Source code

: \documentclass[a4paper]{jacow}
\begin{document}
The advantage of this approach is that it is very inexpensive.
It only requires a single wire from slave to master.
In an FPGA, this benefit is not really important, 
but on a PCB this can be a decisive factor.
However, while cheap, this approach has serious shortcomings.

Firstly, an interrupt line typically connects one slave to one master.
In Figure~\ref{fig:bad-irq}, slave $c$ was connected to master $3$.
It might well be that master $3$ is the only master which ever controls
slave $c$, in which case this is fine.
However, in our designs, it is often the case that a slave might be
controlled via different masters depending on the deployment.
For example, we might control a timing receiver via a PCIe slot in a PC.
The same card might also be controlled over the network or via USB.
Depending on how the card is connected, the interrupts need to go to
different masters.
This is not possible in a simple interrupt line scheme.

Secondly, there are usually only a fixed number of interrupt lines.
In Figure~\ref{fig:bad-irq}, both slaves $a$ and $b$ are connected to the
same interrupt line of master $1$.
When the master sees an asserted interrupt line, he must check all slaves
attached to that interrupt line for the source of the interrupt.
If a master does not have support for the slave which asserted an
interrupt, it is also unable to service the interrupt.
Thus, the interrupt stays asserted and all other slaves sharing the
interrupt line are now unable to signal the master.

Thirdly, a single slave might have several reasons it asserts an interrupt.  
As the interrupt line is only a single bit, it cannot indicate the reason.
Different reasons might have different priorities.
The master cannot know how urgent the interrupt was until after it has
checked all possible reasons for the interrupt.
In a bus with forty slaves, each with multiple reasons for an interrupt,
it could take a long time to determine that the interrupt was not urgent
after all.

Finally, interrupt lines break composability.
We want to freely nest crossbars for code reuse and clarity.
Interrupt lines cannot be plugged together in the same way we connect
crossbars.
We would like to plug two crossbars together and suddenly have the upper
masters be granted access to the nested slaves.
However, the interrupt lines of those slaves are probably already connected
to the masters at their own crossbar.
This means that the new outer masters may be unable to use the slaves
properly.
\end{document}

────────────────────

**What needs to be done:** The output should be exactly the lines above from the line containing "For example, we" to the line containing "different masters.", inclusive, with no other lines.

**Answer box:**
For example, we might control a timing receiver via a PCIe slot in a PC.
The same card might also be controlled over the network or via USB.
Depending on how the card is connected, the interrupts need to go to
different masters.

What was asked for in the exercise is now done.